Now that we have our expected values, we can calculate the chi-squared value

In [6]:
observed = [6662, 1179, 15128, 9592]
expected = [5249.8, 2597.4, 16533.5, 8180.3]
values = []

for i in range(len(observed)):
    exp = expected[i]
    obs = observed[i]
    value = (exp-obs)**2/exp
    values.append(value)
    
values

[379.88282220275045, 774.5663201663202, 119.48046390661385, 243.62149187682596]

In [7]:
chisq_gender_income = sum(values)
chisq_gender_income

1517.5510981525103

Now that we've found our chi-squared value, 1520.0, we can use the same technique with the chi-squared sampling distribution to find a p-value associated with the chi-squared value. The p-value will tell us whether the difference between the observed and expected values is statistically significant or not.

Rather than construct a sampling distribution again manually, we'll use the scipy.stats.chisquare function 

In [10]:
import pandas as pd
from scipy.stats import chisquare

chisq_value, pvalue_gender_income = chisquare(observed,expected )
pvalue_gender_income

0.0

We can also scale up the chi-squared test to cases where each category contains more than two possibilities. For example where we look at sex vs race.

Before we can find the chi-squared value, we need to find the observed frequency counts. We can do this using the [pandas.crosstab function](https://pandas.pydata.org/pandas-docs/stable/reference/api/pandas.crosstab.html).

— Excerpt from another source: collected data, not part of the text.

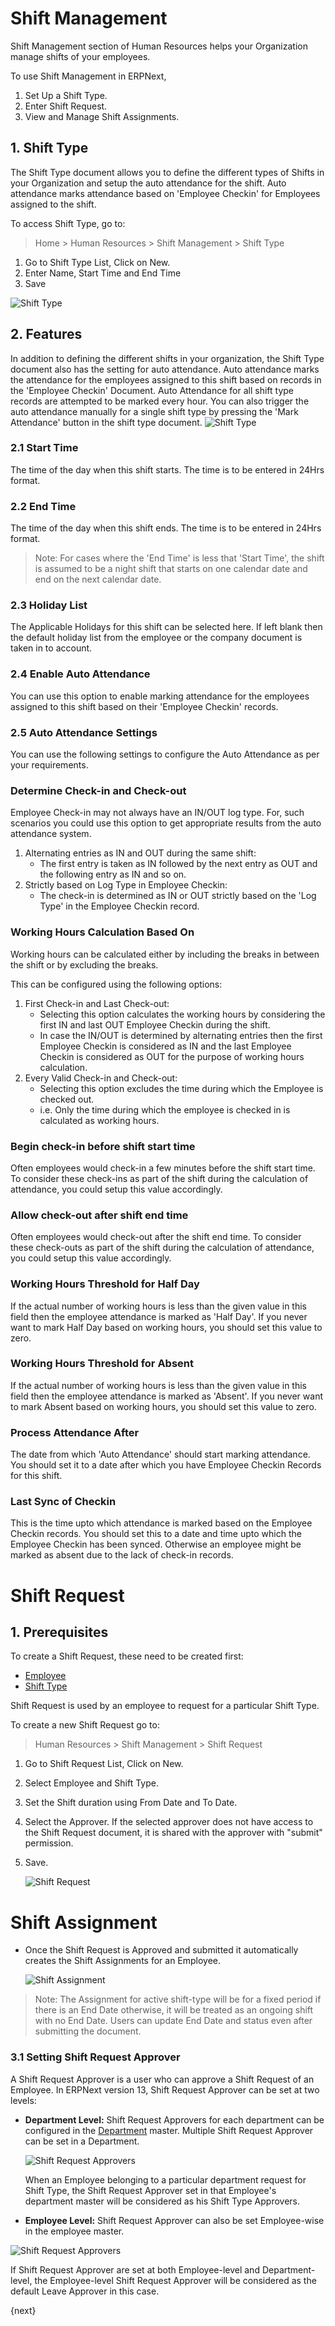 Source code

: <!-- add-breadcrumbs -->
# Shift Management

Shift Management section of Human Resources helps your Organization manage shifts of your employees.

To use Shift Management in ERPNext,

  1. Set Up a Shift Type.
  2. Enter Shift Request.
  3. View and Manage Shift Assignments.

## 1. Shift Type

The Shift Type document allows you to define the different types of Shifts in your Organization and setup the auto attendance for the shift. Auto attendance marks attendance based on 'Employee Checkin' for Employees assigned to the shift.

To access Shift Type, go to:
> Home > Human Resources > Shift Management > Shift Type

1. Go to Shift Type List, Click on New.
2. Enter Name, Start Time and End Time
3. Save
<img class="screenshot" alt="Shift Type" src="{{docs_base_url}}/assets/img/human-resources/new-shift-type.png">

## 2. Features

In addition to defining the different shifts in your organization, the Shift Type document also has the setting for auto attendance. Auto attendance marks the attendance for the employees assigned to this shift based on records in the 'Employee Checkin' Document. Auto Attendance for all shift type records are attempted to be marked every hour. You can also trigger the auto attendance manually for a single shift type by pressing the 'Mark Attendance' button in the shift type document.
<img class="screenshot" alt="Shift Type" src="{{docs_base_url}}/assets/img/human-resources/shift-type.png">

### 2.1 Start Time
The time of the day when this shift starts. The time is to be entered in 24Hrs format.

### 2.2 End Time
The time of the day when this shift ends. The time is to be entered in 24Hrs format.

> Note: For cases where the 'End Time' is less that 'Start Time', the shift is assumed to be a night shift that starts on one calendar date and end on the next calendar date.

### 2.3 Holiday List
The Applicable Holidays for this shift can be selected here. If left blank then the default holiday list from the employee or the company document is taken in to account.

### 2.4 Enable Auto Attendance
You can use this option to enable marking attendance for the employees assigned to this shift based on their 'Employee Checkin' records.

### 2.5 Auto Attendance Settings
You can use the following settings to configure the Auto Attendance as per your requirements.

### Determine Check-in and Check-out
Employee Check-in may not always have an IN/OUT log type. For, such scenarios you could use this option to get appropriate results from the auto attendance system.

1. Alternating entries as IN and OUT during the same shift:
	- The first entry is taken as IN followed by the next entry as OUT and the following entry as IN and so on.
2. Strictly based on Log Type in Employee Checkin:
	- The check-in is determined as IN or OUT strictly based on the 'Log Type' in the Employee Checkin record.

### Working Hours Calculation Based On
Working hours can be calculated either by including the breaks in between the shift or by excluding the breaks.

This can be configured using the following options:

1. First Check-in and Last Check-out:
	- Selecting this option calculates the working hours by considering the first IN and last OUT Employee Checkin during the shift.
	- In case the IN/OUT is determined by alternating entries then the first Employee Checkin is considered as IN and the last Employee Checkin is considered as OUT for the purpose of working hours calculation.
2. Every Valid Check-in and Check-out:
	- Selecting this option excludes the time during which the Employee is checked out.
	- i.e. Only the time during which the employee is checked in is calculated as working hours.

### Begin check-in before shift start time
Often employees would check-in a few minutes before the shift start time. To consider these check-ins as part of the shift during the calculation of attendance, you could setup this value accordingly.

### Allow check-out after shift end time
Often employees would check-out after the shift end time. To consider these check-outs as part of the shift during the calculation of attendance, you could setup this value accordingly.

### Working Hours Threshold for Half Day
If the actual number of working hours is less than the given value in this field then the employee attendance is marked as 'Half Day'. If you never want to mark Half Day based on working hours, you should set this value to zero.

### Working Hours Threshold for Absent
If the actual number of working hours is less than the given value in this field then the employee attendance is marked as 'Absent'. If you never want to mark Absent based on working hours, you should set this value to zero.

### Process Attendance After
The date from which 'Auto Attendance' should start marking attendance. You should set it to a date after which you have Employee Checkin Records for this shift.

### Last Sync of Checkin
This is the time upto which attendance is marked based on the Employee Checkin records. You should set this to a date and time upto which the Employee Checkin has been synced. Otherwise an employee might be marked as absent due to the lack of check-in records.

# Shift Request


## 1. Prerequisites
To create a Shift Request, these need to be created first:

* [Employee](/docs/user/manual/en/human-resources/employee)
* [Shift Type](docs/user/manual/en/human-resources/shift-management#1-shift-type)

Shift Request is used by an employee to request for a particular Shift Type.

To create a new Shift Request go to:
> Human Resources > Shift Management > Shift Request


1. Go to Shift Request List, Click on New.
1. Select Employee and Shift Type.
1. Set the Shift duration using From Date and To Date.
1. Select the Approver. If the selected approver does not have access to the Shift Request document, it is shared with the approver with "submit" permission.
1. Save.

	<img class="screenshot" alt="Shift Request" src="{{docs_base_url}}/assets/img/human-resources/shift-request.png">

# Shift Assignment

* Once the Shift Request is Approved and submitted it automatically creates the Shift Assignments for an Employee.

	<img class="screenshot" alt="Shift Assignment" src="{{docs_base_url}}/assets/img/human-resources/shift-assignment.png">

> Note: The Assignment for active shift-type will be for a fixed period if there is an End Date otherwise, it will be treated as an ongoing shift with no End Date. Users can update End Date and status even after submitting the document.

### 3.1 Setting Shift Request Approver

A Shift Request Approver is a user who can approve a Shift Request of an Employee. In ERPNext version 13, Shift Request Approver can be set at two levels:

* **Department Level:** Shift Request Approvers for each department can be configured in the [Department](/docs/user/manual/en/human-resources/department) master. Multiple Shift Request Approver can be set in a Department.


    <img class="screenshot" alt="Shift Request Approvers" src="{{docs_base_url}}/assets/img/human-resources/shift-request-approvers.png">

    When an Employee belonging to a particular department request for Shift Type, the Shift Request Approver set in that Employee's department master will be considered as his Shift Type Approvers.


* **Employee Level:**
Shift Request Approver can also be set Employee-wise in the employee master.


 <img class="screenshot" alt="Shift Request Approvers" src="{{docs_base_url}}/assets/img/human-resources/employee-level-approvers.png">


If Shift Request Approver are set at both Employee-level and Department-level, the Employee-level Shift Request Approver will be considered as the default Leave Approver in this case.

{next}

The crosstab function will print a table that shows frequency counts for two or more columns

In [12]:
income = pd.read_csv("income.csv")
table = pd.crosstab(income["sex"], [income["high_income"]])
table

high_income,<=50K,>50K
sex,Unnamed: 1_level_1,Unnamed: 2_level_1
Female,9592,1179
Male,15128,6662


In [15]:
table = pd.crosstab(income["sex"], [income["race"]])
table

race,Amer-Indian-Eskimo,Asian-Pac-Islander,Black,Other,White
sex,Unnamed: 1_level_1,Unnamed: 2_level_1,Unnamed: 3_level_1,Unnamed: 4_level_1,Unnamed: 5_level_1
Female,119,346,1555,109,8642
Male,192,693,1569,162,19174


Now that we have the observed frequency counts, we can generate the expected values. We can use the [scipy.stats.chi2_contingency](https://docs.scipy.org/doc/scipy-0.15.1/reference/generated/scipy.stats.chi2_contingency.html) function to do this. The function takes in a cross table of observed counts, and returns the chi-squared value, the p-value, the degrees of freedom, and the expected frequencies.

In [18]:
from scipy.stats import chi2_contingency

chisq_value, p_value, df, expexted = chi2_contingency(table)

In [20]:
#df is a degree of Freedom
df

4

In statistics, the number of degrees of freedom is the number of values in the final calculation of a statistic that are free to vary. The number of independent ways by which a dynamic system can move, without violating any constraint imposed on it, is called number of degrees of freedom.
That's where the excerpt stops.